▶ _Dataset entries_
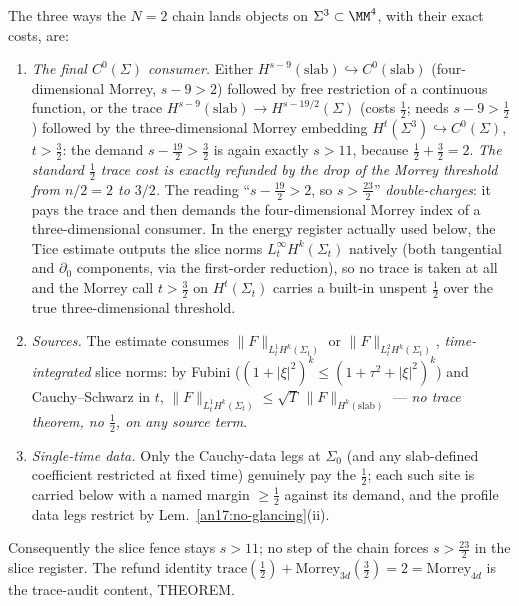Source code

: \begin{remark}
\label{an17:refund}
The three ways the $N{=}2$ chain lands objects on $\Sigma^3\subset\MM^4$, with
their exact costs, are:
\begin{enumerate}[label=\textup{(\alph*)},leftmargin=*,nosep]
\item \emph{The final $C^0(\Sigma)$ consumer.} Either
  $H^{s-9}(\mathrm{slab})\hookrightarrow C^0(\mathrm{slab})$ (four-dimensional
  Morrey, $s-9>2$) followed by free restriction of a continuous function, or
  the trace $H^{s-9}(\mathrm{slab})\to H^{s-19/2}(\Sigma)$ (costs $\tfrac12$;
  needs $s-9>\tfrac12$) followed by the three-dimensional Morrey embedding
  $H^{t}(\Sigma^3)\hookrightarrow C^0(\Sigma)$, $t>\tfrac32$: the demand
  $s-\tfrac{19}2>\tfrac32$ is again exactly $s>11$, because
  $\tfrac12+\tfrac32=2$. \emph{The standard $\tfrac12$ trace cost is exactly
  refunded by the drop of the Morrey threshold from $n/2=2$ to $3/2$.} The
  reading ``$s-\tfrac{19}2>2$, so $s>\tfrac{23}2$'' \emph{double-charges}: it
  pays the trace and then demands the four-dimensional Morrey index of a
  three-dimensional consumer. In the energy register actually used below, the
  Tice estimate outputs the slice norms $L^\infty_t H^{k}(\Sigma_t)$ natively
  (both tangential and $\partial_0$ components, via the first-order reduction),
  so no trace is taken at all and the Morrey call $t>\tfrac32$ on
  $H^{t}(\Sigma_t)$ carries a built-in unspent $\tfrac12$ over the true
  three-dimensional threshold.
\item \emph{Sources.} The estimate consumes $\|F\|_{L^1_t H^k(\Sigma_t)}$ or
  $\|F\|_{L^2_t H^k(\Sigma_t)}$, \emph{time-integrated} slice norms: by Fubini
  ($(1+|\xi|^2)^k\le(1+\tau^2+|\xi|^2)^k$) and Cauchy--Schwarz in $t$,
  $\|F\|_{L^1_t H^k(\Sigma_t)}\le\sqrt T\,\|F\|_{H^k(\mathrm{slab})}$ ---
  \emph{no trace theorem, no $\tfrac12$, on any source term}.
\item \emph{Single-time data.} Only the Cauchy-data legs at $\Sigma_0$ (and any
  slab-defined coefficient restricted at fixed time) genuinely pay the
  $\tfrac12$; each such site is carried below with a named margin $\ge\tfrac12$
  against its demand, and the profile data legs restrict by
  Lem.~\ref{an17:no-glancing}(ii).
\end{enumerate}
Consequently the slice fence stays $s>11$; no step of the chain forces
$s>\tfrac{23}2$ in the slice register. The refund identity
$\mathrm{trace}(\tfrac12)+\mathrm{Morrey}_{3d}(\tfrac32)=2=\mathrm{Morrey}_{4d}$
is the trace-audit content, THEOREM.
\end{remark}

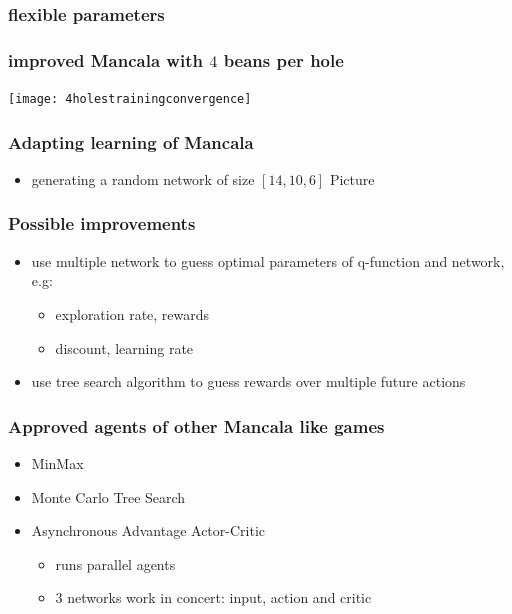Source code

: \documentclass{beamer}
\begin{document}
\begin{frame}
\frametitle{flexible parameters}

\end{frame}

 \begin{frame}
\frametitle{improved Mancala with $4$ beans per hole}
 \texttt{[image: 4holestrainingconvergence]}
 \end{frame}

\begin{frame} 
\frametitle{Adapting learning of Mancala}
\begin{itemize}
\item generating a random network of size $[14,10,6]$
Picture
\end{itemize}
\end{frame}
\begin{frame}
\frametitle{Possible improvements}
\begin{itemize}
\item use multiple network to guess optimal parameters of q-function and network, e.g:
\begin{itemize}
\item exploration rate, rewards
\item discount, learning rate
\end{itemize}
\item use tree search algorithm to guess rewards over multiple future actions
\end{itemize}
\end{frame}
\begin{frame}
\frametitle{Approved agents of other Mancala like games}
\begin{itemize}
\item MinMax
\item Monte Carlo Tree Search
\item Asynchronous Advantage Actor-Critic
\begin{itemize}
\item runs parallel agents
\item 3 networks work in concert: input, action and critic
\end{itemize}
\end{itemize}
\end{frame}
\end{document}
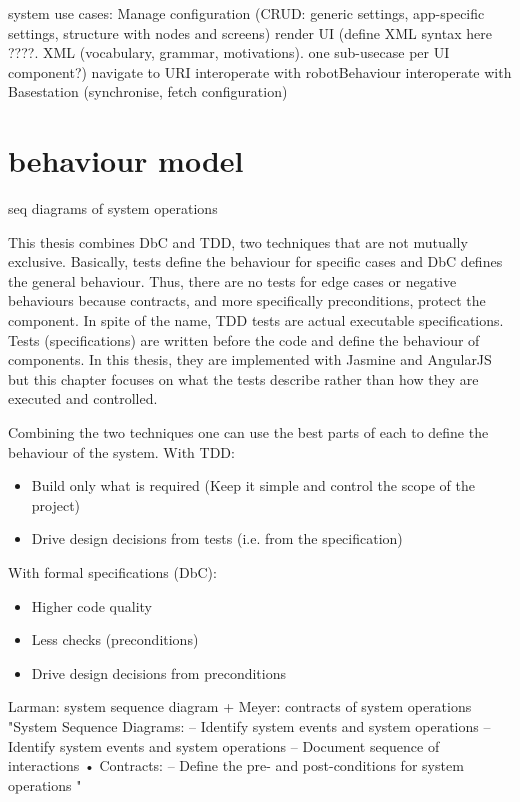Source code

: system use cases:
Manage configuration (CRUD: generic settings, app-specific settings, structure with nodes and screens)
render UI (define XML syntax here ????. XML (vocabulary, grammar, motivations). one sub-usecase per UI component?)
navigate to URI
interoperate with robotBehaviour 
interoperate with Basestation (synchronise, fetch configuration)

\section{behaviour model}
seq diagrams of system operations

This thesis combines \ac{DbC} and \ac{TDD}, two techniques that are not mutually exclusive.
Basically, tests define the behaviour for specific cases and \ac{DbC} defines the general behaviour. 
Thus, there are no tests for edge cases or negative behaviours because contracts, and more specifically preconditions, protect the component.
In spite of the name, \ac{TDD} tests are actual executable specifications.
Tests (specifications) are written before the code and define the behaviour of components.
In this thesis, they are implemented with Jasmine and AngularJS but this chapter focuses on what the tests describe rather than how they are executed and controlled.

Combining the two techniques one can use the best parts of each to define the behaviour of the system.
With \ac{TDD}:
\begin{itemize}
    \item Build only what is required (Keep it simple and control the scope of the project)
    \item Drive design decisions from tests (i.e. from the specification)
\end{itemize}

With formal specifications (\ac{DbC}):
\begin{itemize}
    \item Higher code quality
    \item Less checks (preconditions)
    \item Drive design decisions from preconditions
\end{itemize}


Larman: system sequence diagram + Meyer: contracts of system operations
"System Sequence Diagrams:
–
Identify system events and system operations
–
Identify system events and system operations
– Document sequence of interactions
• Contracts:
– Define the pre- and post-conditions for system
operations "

▶ _Instructions to follow_
Nothing but the records themselves, exact and complete, should be returned; leave the pictures out.

▶ _Exercise result_
Source code

: \begin{remark}
\label{an17:refund}
The three ways the $N{=}2$ chain lands objects on $\Sigma^3\subset\MM^4$, with
their exact costs, are:
\begin{enumerate}[label=\textup{(\alph*)},leftmargin=*,nosep]
\item \emph{The final $C^0(\Sigma)$ consumer.} Either
  $H^{s-9}(\mathrm{slab})\hookrightarrow C^0(\mathrm{slab})$ (four-dimensional
  Morrey, $s-9>2$) followed by free restriction of a continuous function, or
  the trace $H^{s-9}(\mathrm{slab})\to H^{s-19/2}(\Sigma)$ (costs $\tfrac12$;
  needs $s-9>\tfrac12$) followed by the three-dimensional Morrey embedding
  $H^{t}(\Sigma^3)\hookrightarrow C^0(\Sigma)$, $t>\tfrac32$: the demand
  $s-\tfrac{19}2>\tfrac32$ is again exactly $s>11$, because
  $\tfrac12+\tfrac32=2$. \emph{The standard $\tfrac12$ trace cost is exactly
  refunded by the drop of the Morrey threshold from $n/2=2$ to $3/2$.} The
  reading ``$s-\tfrac{19}2>2$, so $s>\tfrac{23}2$'' \emph{double-charges}: it
  pays the trace and then demands the four-dimensional Morrey index of a
  three-dimensional consumer. In the energy register actually used below, the
  Tice estimate outputs the slice norms $L^\infty_t H^{k}(\Sigma_t)$ natively
  (both tangential and $\partial_0$ components, via the first-order reduction),
  so no trace is taken at all and the Morrey call $t>\tfrac32$ on
  $H^{t}(\Sigma_t)$ carries a built-in unspent $\tfrac12$ over the true
  three-dimensional threshold.
\item \emph{Sources.} The estimate consumes $\|F\|_{L^1_t H^k(\Sigma_t)}$ or
  $\|F\|_{L^2_t H^k(\Sigma_t)}$, \emph{time-integrated} slice norms: by Fubini
  ($(1+|\xi|^2)^k\le(1+\tau^2+|\xi|^2)^k$) and Cauchy--Schwarz in $t$,
  $\|F\|_{L^1_t H^k(\Sigma_t)}\le\sqrt T\,\|F\|_{H^k(\mathrm{slab})}$ ---
  \emph{no trace theorem, no $\tfrac12$, on any source term}.
\item \emph{Single-time data.} Only the Cauchy-data legs at $\Sigma_0$ (and any
  slab-defined coefficient restricted at fixed time) genuinely pay the
  $\tfrac12$; each such site is carried below with a named margin $\ge\tfrac12$
  against its demand, and the profile data legs restrict by
  Lem.~\ref{an17:no-glancing}(ii).
\end{enumerate}
Consequently the slice fence stays $s>11$; no step of the chain forces
$s>\tfrac{23}2$ in the slice register. The refund identity
$\mathrm{trace}(\tfrac12)+\mathrm{Morrey}_{3d}(\tfrac32)=2=\mathrm{Morrey}_{4d}$
is the trace-audit content, THEOREM.
\end{remark}

Source code

: \documentclass{beamer}
\begin{document}
\begin{frame}
\frametitle{flexible parameters}

\end{frame}

 \begin{frame}
\frametitle{improved Mancala with $4$ beans per hole}
 \texttt{[image: 4holestrainingconvergence]}
 \end{frame}

\begin{frame} 
\frametitle{Adapting learning of Mancala}
\begin{itemize}
\item generating a random network of size $[14,10,6]$
Picture
\end{itemize}
\end{frame}
\begin{frame}
\frametitle{Possible improvements}
\begin{itemize}
\item use multiple network to guess optimal parameters of q-function and network, e.g:
\begin{itemize}
\item exploration rate, rewards
\item discount, learning rate
\end{itemize}
\item use tree search algorithm to guess rewards over multiple future actions
\end{itemize}
\end{frame}
\begin{frame}
\frametitle{Approved agents of other Mancala like games}
\begin{itemize}
\item MinMax
\item Monte Carlo Tree Search
\item Asynchronous Advantage Actor-Critic
\begin{itemize}
\item runs parallel agents
\item 3 networks work in concert: input, action and critic
\end{itemize}
\end{itemize}
\end{frame}
\end{document}
Source code

: system use cases:
Manage configuration (CRUD: generic settings, app-specific settings, structure with nodes and screens)
render UI (define XML syntax here ????. XML (vocabulary, grammar, motivations). one sub-usecase per UI component?)
navigate to URI
interoperate with robotBehaviour 
interoperate with Basestation (synchronise, fetch configuration)

\section{behaviour model}
seq diagrams of system operations

This thesis combines \ac{DbC} and \ac{TDD}, two techniques that are not mutually exclusive.
Basically, tests define the behaviour for specific cases and \ac{DbC} defines the general behaviour. 
Thus, there are no tests for edge cases or negative behaviours because contracts, and more specifically preconditions, protect the component.
In spite of the name, \ac{TDD} tests are actual executable specifications.
Tests (specifications) are written before the code and define the behaviour of components.
In this thesis, they are implemented with Jasmine and AngularJS but this chapter focuses on what the tests describe rather than how they are executed and controlled.

Combining the two techniques one can use the best parts of each to define the behaviour of the system.
With \ac{TDD}:
\begin{itemize}
    \item Build only what is required (Keep it simple and control the scope of the project)
    \item Drive design decisions from tests (i.e. from the specification)
\end{itemize}

With formal specifications (\ac{DbC}):
\begin{itemize}
    \item Higher code quality
    \item Less checks (preconditions)
    \item Drive design decisions from preconditions
\end{itemize}


Larman: system sequence diagram + Meyer: contracts of system operations
"System Sequence Diagrams:
–
Identify system events and system operations
–
Identify system events and system operations
– Document sequence of interactions
• Contracts:
– Define the pre- and post-conditions for system
operations "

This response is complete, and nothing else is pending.